(Collection entries)
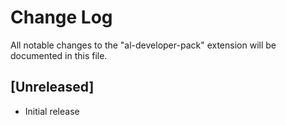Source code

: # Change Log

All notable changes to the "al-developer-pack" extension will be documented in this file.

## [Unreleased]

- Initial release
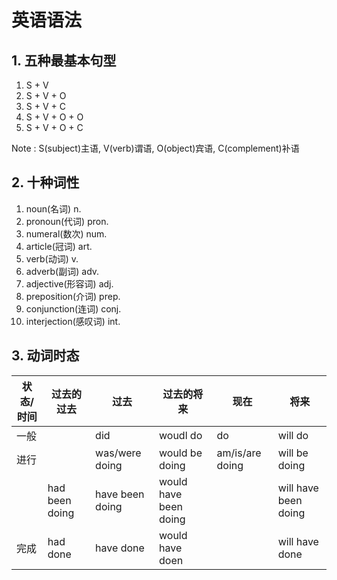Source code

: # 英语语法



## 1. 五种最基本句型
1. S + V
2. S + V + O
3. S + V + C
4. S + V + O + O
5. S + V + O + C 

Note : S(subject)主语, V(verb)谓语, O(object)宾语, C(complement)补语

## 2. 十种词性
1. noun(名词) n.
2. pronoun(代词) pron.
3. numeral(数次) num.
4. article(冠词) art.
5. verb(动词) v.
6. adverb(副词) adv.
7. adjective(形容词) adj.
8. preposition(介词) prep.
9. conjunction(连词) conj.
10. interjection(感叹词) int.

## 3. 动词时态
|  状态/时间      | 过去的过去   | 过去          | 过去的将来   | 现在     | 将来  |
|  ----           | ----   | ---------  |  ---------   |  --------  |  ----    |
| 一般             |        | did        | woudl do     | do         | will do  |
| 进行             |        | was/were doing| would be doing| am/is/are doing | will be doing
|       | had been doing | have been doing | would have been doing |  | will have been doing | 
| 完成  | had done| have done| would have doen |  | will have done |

---

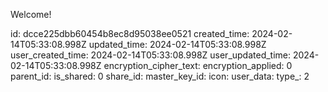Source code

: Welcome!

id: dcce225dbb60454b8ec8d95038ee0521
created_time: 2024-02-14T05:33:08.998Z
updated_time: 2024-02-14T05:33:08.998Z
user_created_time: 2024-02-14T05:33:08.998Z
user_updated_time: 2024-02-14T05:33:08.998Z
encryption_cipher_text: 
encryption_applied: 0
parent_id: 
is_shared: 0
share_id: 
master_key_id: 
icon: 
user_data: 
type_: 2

## To do
Report each line above containing the string "will".

## Response box
All notable changes to the "al-developer-pack" extension will be documented in this file.
| 一般             |        | did        | woudl do     | do         | will do  |
| 进行             |        | was/were doing| would be doing| am/is/are doing | will be doing
|       | had been doing | have been doing | would have been doing |  | will have been doing | 
| 完成  | had done| have done| would have doen |  | will have done |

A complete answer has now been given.